What kind of addresses can be geocoded? Software like ArcGIS can deal with addresses in a number of formats. A standard address would be something like 1922 Jones St, and an address in this format is potentially geocodable. An address in the form of 22nd St and Bowman Ave, indicating an intersection, can also be codable. Sometimes the conjunction between the two streets in an intersection can cause the address not to be recognized, but in ArcGIS there is some flexibility in the recognition of conjunctions: ampersands can be used (&), slashes can be used (/), as well as the word "and." The user has control of this process and can specify alternative forms. What if an address is misspelled? The geocoding engine of ArcGIS can be set to varying levels of sensitivity, that is to how much of an exact match the address has to be to what is in the database in order for the program to geocode the address successfully. Once you are familiar with the forms of address expected by the software, you can edit the set of addresses you want to geocode to more closely conform to the expectations of the software.

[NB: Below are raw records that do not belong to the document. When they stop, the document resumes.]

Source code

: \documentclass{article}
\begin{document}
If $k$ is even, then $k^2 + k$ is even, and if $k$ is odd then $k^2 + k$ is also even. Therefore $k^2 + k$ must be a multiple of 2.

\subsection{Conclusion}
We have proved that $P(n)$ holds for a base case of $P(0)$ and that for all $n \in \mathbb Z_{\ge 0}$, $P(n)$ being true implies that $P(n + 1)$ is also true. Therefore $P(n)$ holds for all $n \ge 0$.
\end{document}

There are two kinds of geocoding, automatic and interactive. In the automatic method, issue such as sensitivity and the form of intersections are very important, because the software will try to geocode every address without any input from the investigator. However, depending on the sensitivity settings and the accuracy of the source of the addresses to be geocoded, the success rate for automatic geocoding could vary from 20 percent to 80 percent of the addresses you would like to locate on a map.

Interactive geocoding is the way you make up for the failures of automatic geocoding. In interactive mode, ArcMap presents you with a list of addresses it was not able to decide where to code. The program may also list some possible locations for the uncoded address, and you can investigate these locations by zooming to the map. However, before we can illustrate the process of geocoding, we must create what ArcGIS calls an address locator. An address locator is a set of commands and descriptions that together inform ArcGIS about the format of the address database you are using and how to use that database to compare with the address you wish to geocode and make automatic geocoding decisions. In order to begin this process, click on the icon for the Toolbox on the tool bar to the left of the help button (arrow with a question mark), as in Figure 1.15.

FIGURE 1.15 ArcGIS Toolbox menu

Locate the geocoding sub-toolbox on the menu, and click on it.

Figure 1.16 Selecting the command to create an address locator

Double-clicking on the highlighted command line in Figure 1.16 brings up the Address Locator submenu. A number of selections and identifications are made on this submenu to create the address locator for geocoding.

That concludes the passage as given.